MLA for 1st Queens
- In office 1970–1979 Serving with Jean Canfield
- Preceded by: Walter Russell Shaw
- Succeeded by: Leone Bagnall

Personal details
- Born: May 5, 1914 Long River, Prince Edward Island
- Died: August 25, 2010 (aged 96) Summerside, Prince Edward Island
- Party: Liberal

= Ralph Johnstone (politician) =

Canadian politician (1914–2010)

Ralph Warren Johnstone (May 5, 1914 – August 25, 2010) was a Canadian politician and farmer. He represented 1st Queens in the Legislative Assembly of Prince Edward Island from 1970 to 1979 as a Liberal.

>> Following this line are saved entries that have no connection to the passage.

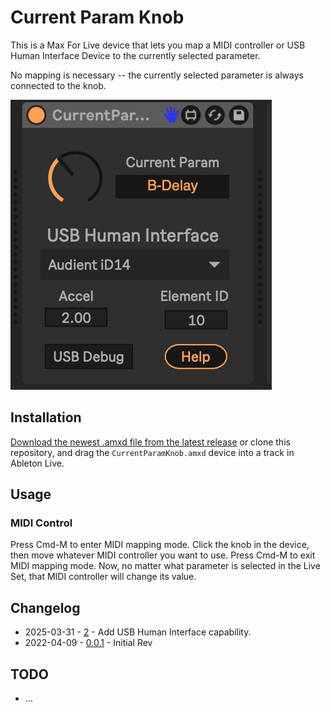 # Current Param Knob

This is a Max For Live device that lets you map a MIDI controller or USB Human Interface Device to the currently selected parameter.

No mapping is necessary -- the currently selected parameter is always connected to the knob.

![How it Looks](images/device.png)

## Installation

[Download the newest .amxd file from the latest release](https://github.com/zsteinkamp/m4l-CurrentParamKnob/releases) or clone this repository, and drag the `CurrentParamKnob.amxd` device into a track in Ableton Live.

## Usage

### MIDI Control

Press Cmd-M to enter MIDI mapping mode. Click the knob in the device, then move whatever MIDI controller you want to use. Press Cmd-M to exit MIDI mapping mode. Now, no matter what parameter is selected in the Live Set, that MIDI controller will change its value.

## Changelog

* 2025-03-31 - [2](https://github.com/zsteinkamp/m4l-zs-CurrentParamKnob/raw/main/frozen/CurrentParamKnob-v2.amxd) - Add USB Human Interface capability.
* 2022-04-09 - [0.0.1](https://github.com/zsteinkamp/m4l-zs-CurrentParamKnob/raw/main/frozen/CurrentParamKnob.0.0.1.amxd) - Initial Rev

## TODO

* ...
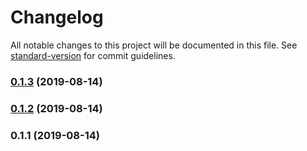 # Changelog

All notable changes to this project will be documented in this file. See [standard-version](https://github.com/conventional-changelog/standard-version) for commit guidelines.

### [0.1.3](https://github.com/LucasLeandroBR/semanticversion/compare/v0.1.2...v0.1.3) (2019-08-14)

### [0.1.2](https://github.com/LucasLeandroBR/semanticversion/compare/v0.1.1...v0.1.2) (2019-08-14)

### 0.1.1 (2019-08-14)
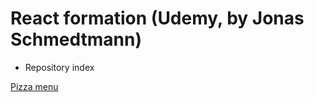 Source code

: # React formation (Udemy, by Jonas Schmedtmann)
- Repository index

[Pizza menu](https://github.com/NiFou63/Udemy_React_Jonas_PizzaMenu)



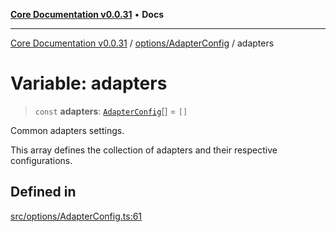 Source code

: [**Core Documentation v0.0.31**](../../../README.md) • **Docs**

***

[Core Documentation v0.0.31](../../../modules.md) / [options/AdapterConfig](../README.md) / adapters

# Variable: adapters

> `const` **adapters**: [`AdapterConfig`](../interfaces/AdapterConfig.md)[] = `[]`

Common adapters settings.

This array defines the collection of adapters and their respective configurations.

## Defined in

[src/options/AdapterConfig.ts:61](https://github.com/stonemjs/core/blob/c4dbb69a8c86aa6134b62f7d9cac7dabb444c749/src/options/AdapterConfig.ts#L61)
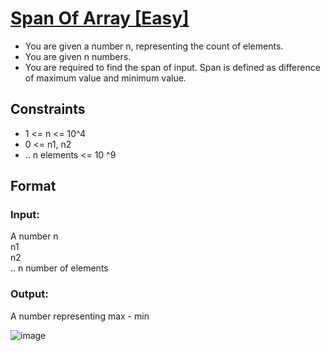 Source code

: # [Span Of Array [Easy]](https://nados.io/question/span-of-array)

- You are given a number n, representing the count of elements.
- You are given n numbers.
- You are required to find the span of input. Span is defined as difference of maximum value and minimum value.

## Constraints
- 1 <= n <= 10^4
- 0 <= n1, n2
- .. n elements <= 10 ^9

## Format

### Input:
A number n<br />
n1<br />
n2<br />
.. n number of elements<br />

### Output:
A number representing max - min

![image](https://user-images.githubusercontent.com/97858274/192083901-90bc3e35-e2a9-4694-a56e-76ea9961179d.png)
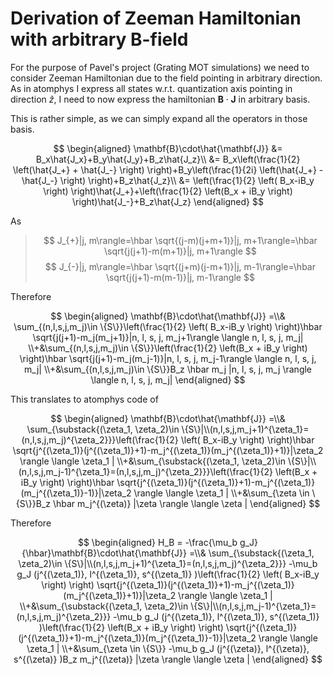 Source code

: # Derivation of Zeeman Hamiltonian with arbitrary B-field

For the purpose of Pavel's project (Grating MOT simulations) we need to consider Zeeman Hamiltonian due to the field pointing in arbitrary direction. As in atomphys I express all states w.r.t. quantization axis pointing in direction $\hat{z}$, I need to now express the hamiltonian $\mathbf{B}\cdot\mathbf{J}$ in arbitrary basis.

This is rather simple, as we can simply expand all the operators in those basis.

$$
\begin{aligned}
\mathbf{B}\cdot\hat{\mathbf{J}} &= B_x\hat{J_x}+B_y\hat{J_y}+B_z\hat{J_z}\\
&= B_x\left(\frac{1}{2} \left(\hat{J_+} + \hat{J_-} \right) \right)+B_y\left(\frac{1}{2i} \left(\hat{J_+} - \hat{J_-} \right) \right)+B_z\hat{J_z}\\
&= \left(\frac{1}{2} \left( B_x-iB_y \right) \right)\hat{J_+}+\left(\frac{1}{2} \left(B_x + iB_y  \right) \right)\hat{J_-}+B_z\hat{J_z}
\end{aligned}
$$

As
> $$
> J_{+}|j, m\rangle=\hbar \sqrt{(j-m)(j+m+1)}|j, m+1\rangle=\hbar \sqrt{j(j+1)-m(m+1)}|j, m+1\rangle
> $$
> $$
> J_{-}|j, m\rangle=\hbar \sqrt{(j+m)(j-m+1)}|j, m-1\rangle=\hbar \sqrt{j(j+1)-m(m-1)}|j, m-1\rangle
> $$

Therefore

$$
\begin{aligned}
\mathbf{B}\cdot\hat{\mathbf{J}} =\\&
\sum_{(n,l,s,j,m_j)\in \{S\}}\left(\frac{1}{2} \left( B_x-iB_y \right) \right)\hbar \sqrt{j(j+1)-m_j(m_j+1)}|n, l, s, j, m_j+1\rangle \langle n, l, s, j, m_j|
\\+&\sum_{(n,l,s,j,m_j)\in \{S\}}\left(\frac{1}{2} \left(B_x + iB_y  \right) \right)\hbar \sqrt{j(j+1)-m_j(m_j-1)}|n, l, s, j, m_j-1\rangle \langle n, l, s, j, m_j|
\\+&\sum_{(n,l,s,j,m_j)\in \{S\}}B_z \hbar m_j |n, l, s, j, m_j \rangle \langle n, l, s, j, m_j|
\end{aligned}
$$

This translates to atomphys code of 

$$
\begin{aligned}
\mathbf{B}\cdot\hat{\mathbf{J}} =\\&
\sum_{\substack{(\zeta_1, \zeta_2)\in \{S\}|\\(n,l,s,j,m_j+1)^{\zeta_1}=(n,l,s,j,m_j)^{\zeta_2}}}\left(\frac{1}{2} \left( B_x-iB_y \right) \right)\hbar \sqrt{j^{(\zeta_1)}(j^{(\zeta_1)}+1)-m_j^{(\zeta_1)}(m_j^{(\zeta_1)}+1)}|\zeta_2 \rangle \langle \zeta_1 |
\\+&\sum_{\substack{(\zeta_1, \zeta_2)\in \{S\}|\\(n,l,s,j,m_j-1)^{\zeta_1}=(n,l,s,j,m_j)^{\zeta_2}}}\left(\frac{1}{2} \left(B_x + iB_y  \right) \right)\hbar \sqrt{j^{(\zeta_1)}(j^{(\zeta_1)}+1)-m_j^{(\zeta_1)}(m_j^{(\zeta_1)}-1)}|\zeta_2 \rangle \langle \zeta_1 |
\\+&\sum_{\zeta \in \{S\}}B_z \hbar m_j^{(\zeta)} |\zeta \rangle \langle \zeta |
\end{aligned}
$$

Therefore 

$$
\begin{aligned}
H_B = 
-\frac{\mu_b g_J}{\hbar}\mathbf{B}\cdot\hat{\mathbf{J}} =\\&
\sum_{\substack{(\zeta_1, \zeta_2)\in \{S\}|\\(n,l,s,j,m_j+1)^{\zeta_1}=(n,l,s,j,m_j)^{\zeta_2}}}
-\mu_b g_J (j^{(\zeta_1)}, l^{(\zeta_1)}, s^{(\zeta_1)} )\left(\frac{1}{2} \left( B_x-iB_y \right) \right) \sqrt{j^{(\zeta_1)}(j^{(\zeta_1)}+1)-m_j^{(\zeta_1)}(m_j^{(\zeta_1)}+1)}|\zeta_2 \rangle \langle \zeta_1 |
\\+&\sum_{\substack{(\zeta_1, \zeta_2)\in \{S\}|\\(n,l,s,j,m_j-1)^{\zeta_1}=(n,l,s,j,m_j)^{\zeta_2}}}
-\mu_b g_J (j^{(\zeta_1)}, l^{(\zeta_1)}, s^{(\zeta_1)} )\left(\frac{1}{2} \left(B_x + iB_y  \right) \right) \sqrt{j^{(\zeta_1)}(j^{(\zeta_1)}+1)-m_j^{(\zeta_1)}(m_j^{(\zeta_1)}-1)}|\zeta_2 \rangle \langle \zeta_1 |
\\+&\sum_{\zeta \in \{S\}}
-\mu_b g_J (j^{(\zeta)}, l^{(\zeta)}, s^{(\zeta)} )B_z m_j^{(\zeta)} |\zeta \rangle \langle \zeta |
\end{aligned}
$$ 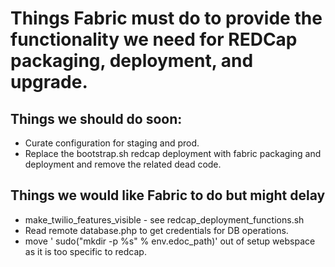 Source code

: # Things Fabric must do to provide the functionality we need for REDCap packaging, deployment, and upgrade.

## Things we should do soon:

* Curate configuration for staging and prod.
* Replace the bootstrap.sh redcap deployment with fabric packaging and deployment and remove the related dead code.


## Things we would like Fabric to do but might delay

* make_twilio_features_visible - see redcap\_deployment\_functions.sh
* Read remote database.php to get credentials for DB operations.
* move '    sudo("mkdir -p %s" % env.edoc_path)' out of setup webspace as it is too specific to redcap.
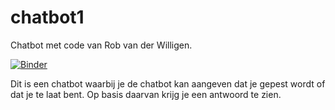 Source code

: # chatbot1

Chatbot met code van Rob van der Willigen. 

[![Binder](https://mybinder.org/badge_logo.svg)](https://mybinder.org/v2/gh/mmerveon/chatbot1/HEAD)

Dit is een chatbot waarbij je de chatbot kan aangeven dat je gepest wordt of dat je te laat bent. 
Op basis daarvan krijg je een antwoord te zien. 
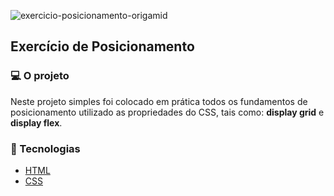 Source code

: ![exercicio-posicionamento-origamid](https://user-images.githubusercontent.com/10180042/201208354-d867694c-0dfa-4f06-bf96-7c702b7918e2.png)

 ## Exercício de Posicionamento

### 💻 O projeto

Neste projeto simples foi colocado em prática todos os fundamentos de posicionamento utilizado as propriedades do CSS, tais como: <strong>display grid</strong> e <strong>display flex</strong>.

### 🚀 Tecnologias

- [HTML](https://developer.mozilla.org/pt-BR/docs/Web/HTML)
- [CSS](https://developer.mozilla.org/pt-BR/docs/Web/CSS)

Johnstone was born in 1914 in Long River, Prince Edward Island. He married Marion Hazel Howard in 1945. A farmer by career, Johnstone operated two farms and was an active member of the Federation of Agriculture.

Johnstone entered provincial politics in the 1970 election, when he was elected councillor for the electoral district of 1st Queens. He was re-elected in the 1974, and 1978 elections. Johnstone was defeated by Progressive Conservative Leone Bagnall, when he ran for re-election in 1979.

Johnstone died in Summerside, Prince Edward Island in August 2010.